PROVIDED DATA:
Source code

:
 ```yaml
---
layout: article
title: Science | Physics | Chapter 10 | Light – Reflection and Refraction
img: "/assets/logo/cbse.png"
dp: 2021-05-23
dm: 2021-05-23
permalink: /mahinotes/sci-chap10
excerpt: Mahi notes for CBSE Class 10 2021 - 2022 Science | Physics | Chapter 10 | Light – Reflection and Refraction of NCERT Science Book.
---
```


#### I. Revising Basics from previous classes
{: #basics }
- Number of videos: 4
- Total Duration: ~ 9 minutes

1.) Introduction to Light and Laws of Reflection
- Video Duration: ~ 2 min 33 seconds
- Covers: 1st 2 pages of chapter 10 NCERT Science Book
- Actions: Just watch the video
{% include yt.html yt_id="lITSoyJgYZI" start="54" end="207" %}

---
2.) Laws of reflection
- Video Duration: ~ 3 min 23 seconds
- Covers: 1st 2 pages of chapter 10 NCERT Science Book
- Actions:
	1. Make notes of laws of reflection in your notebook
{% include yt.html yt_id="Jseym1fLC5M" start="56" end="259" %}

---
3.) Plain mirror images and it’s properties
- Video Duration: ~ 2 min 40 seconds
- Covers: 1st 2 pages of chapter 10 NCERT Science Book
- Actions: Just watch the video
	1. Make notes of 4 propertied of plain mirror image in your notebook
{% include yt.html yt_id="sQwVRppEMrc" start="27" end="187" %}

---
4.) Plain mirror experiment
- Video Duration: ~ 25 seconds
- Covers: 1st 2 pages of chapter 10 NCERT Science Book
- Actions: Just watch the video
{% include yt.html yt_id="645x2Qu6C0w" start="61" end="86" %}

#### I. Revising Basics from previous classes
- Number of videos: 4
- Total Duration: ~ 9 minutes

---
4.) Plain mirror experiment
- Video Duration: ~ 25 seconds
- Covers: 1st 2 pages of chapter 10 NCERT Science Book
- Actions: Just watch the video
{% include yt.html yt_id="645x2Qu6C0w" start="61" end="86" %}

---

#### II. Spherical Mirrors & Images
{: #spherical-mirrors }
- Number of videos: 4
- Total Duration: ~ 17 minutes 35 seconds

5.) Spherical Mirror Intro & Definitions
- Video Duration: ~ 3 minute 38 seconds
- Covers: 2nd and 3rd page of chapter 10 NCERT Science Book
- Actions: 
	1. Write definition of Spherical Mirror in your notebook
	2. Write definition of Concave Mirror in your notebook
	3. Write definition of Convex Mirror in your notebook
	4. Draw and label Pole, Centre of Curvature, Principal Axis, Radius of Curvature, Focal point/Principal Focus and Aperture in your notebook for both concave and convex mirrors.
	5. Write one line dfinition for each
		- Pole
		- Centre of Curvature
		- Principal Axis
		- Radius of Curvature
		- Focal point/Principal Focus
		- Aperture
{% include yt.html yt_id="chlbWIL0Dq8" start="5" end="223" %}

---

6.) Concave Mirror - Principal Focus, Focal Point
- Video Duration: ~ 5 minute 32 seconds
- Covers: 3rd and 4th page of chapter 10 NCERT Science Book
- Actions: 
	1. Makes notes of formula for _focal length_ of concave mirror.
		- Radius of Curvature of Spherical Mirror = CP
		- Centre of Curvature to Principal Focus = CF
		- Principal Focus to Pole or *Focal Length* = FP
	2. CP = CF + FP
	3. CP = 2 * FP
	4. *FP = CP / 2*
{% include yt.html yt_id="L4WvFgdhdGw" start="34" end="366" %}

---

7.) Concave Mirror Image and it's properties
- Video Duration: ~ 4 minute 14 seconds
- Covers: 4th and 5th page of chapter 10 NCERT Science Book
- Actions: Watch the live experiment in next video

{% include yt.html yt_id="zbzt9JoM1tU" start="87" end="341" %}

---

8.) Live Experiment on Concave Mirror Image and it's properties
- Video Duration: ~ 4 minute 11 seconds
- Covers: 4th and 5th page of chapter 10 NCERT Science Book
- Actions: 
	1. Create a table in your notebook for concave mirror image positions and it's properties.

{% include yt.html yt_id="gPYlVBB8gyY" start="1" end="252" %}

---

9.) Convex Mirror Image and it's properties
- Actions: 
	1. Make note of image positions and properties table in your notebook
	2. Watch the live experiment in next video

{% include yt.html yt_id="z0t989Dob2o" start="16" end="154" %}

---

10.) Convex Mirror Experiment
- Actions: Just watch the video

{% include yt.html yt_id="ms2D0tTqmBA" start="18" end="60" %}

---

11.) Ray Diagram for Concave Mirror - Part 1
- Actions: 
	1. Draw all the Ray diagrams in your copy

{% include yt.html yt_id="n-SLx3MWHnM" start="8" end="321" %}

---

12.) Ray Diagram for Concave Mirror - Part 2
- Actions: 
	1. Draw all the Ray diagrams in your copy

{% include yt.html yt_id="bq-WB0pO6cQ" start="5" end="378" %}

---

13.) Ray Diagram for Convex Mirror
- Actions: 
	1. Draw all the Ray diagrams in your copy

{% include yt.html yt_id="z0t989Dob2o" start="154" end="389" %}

==

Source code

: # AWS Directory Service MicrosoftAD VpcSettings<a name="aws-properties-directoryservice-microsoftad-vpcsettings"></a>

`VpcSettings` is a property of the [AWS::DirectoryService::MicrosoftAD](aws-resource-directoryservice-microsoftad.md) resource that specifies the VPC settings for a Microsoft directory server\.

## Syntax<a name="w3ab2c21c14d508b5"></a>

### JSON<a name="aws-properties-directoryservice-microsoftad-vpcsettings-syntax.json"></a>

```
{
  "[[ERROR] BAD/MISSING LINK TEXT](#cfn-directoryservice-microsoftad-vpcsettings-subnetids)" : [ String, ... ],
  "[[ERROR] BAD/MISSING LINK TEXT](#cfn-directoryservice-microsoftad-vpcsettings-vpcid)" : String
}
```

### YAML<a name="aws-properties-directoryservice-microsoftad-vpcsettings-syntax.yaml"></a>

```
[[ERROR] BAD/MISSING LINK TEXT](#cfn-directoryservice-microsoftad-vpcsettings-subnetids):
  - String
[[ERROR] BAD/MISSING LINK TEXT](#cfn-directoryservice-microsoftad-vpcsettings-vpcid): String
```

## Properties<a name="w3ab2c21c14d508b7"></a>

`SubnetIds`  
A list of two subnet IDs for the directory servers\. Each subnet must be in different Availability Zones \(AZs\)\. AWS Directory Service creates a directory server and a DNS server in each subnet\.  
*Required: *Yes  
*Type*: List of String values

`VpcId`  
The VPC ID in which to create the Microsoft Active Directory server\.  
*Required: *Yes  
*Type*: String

AIM OF THE EXERCISE:
Among the lines above, count those containing "table" and give only that count.

SOLUTION TO THIS TASK:
2